- _To do_:
Filter this data down to the lines that hold "like", and copy them.

-=-=-=-=-

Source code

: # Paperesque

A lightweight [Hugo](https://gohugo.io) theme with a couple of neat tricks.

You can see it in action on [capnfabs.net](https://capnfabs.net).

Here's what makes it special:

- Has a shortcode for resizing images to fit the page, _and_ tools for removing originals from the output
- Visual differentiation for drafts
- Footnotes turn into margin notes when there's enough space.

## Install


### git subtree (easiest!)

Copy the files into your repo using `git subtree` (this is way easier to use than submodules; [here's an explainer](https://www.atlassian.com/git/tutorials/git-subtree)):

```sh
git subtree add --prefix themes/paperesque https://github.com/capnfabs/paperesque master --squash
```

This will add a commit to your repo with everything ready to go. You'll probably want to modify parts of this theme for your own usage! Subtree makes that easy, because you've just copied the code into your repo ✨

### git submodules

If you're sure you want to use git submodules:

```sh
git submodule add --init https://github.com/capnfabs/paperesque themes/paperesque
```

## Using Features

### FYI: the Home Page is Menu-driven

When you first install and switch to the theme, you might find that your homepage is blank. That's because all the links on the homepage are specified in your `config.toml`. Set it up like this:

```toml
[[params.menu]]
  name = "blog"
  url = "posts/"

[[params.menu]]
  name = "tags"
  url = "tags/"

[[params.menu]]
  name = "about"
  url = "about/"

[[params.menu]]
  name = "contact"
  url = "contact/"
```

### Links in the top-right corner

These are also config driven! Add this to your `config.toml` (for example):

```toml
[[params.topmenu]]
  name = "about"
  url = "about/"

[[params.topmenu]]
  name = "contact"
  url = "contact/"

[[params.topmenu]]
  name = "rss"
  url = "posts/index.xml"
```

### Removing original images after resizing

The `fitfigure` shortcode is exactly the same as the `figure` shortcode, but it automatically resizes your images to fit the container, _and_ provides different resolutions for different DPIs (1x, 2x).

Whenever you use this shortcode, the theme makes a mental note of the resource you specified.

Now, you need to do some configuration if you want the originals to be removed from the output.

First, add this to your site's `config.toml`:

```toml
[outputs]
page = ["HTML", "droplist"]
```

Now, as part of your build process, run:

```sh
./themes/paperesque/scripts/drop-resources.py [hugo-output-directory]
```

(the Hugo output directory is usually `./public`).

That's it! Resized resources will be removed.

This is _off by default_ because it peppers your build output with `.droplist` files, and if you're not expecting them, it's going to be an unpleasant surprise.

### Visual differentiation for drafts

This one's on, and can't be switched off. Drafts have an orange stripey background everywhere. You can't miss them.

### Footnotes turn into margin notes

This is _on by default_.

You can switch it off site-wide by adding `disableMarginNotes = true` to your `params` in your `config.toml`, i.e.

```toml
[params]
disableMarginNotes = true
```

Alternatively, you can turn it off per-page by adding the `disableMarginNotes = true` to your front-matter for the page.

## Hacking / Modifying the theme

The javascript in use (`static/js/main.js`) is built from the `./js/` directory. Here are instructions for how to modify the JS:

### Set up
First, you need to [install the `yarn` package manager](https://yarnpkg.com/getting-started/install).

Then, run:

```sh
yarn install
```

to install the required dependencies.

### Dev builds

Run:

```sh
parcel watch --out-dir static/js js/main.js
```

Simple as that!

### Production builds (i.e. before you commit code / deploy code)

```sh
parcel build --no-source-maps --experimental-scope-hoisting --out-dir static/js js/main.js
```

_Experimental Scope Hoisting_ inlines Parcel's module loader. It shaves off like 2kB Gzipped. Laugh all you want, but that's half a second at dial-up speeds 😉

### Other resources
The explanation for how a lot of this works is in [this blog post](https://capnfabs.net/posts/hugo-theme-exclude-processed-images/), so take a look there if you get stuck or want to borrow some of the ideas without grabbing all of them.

-=-=-=-=-

- _Expected answer_:
When you first install and switch to the theme, you might find that your homepage is blank. That's because all the links on the homepage are specified in your `config.toml`. Set it up like this:
_Experimental Scope Hoisting_ inlines Parcel's module loader. It shaves off like 2kB Gzipped. Laugh all you want, but that's half a second at dial-up speeds 😉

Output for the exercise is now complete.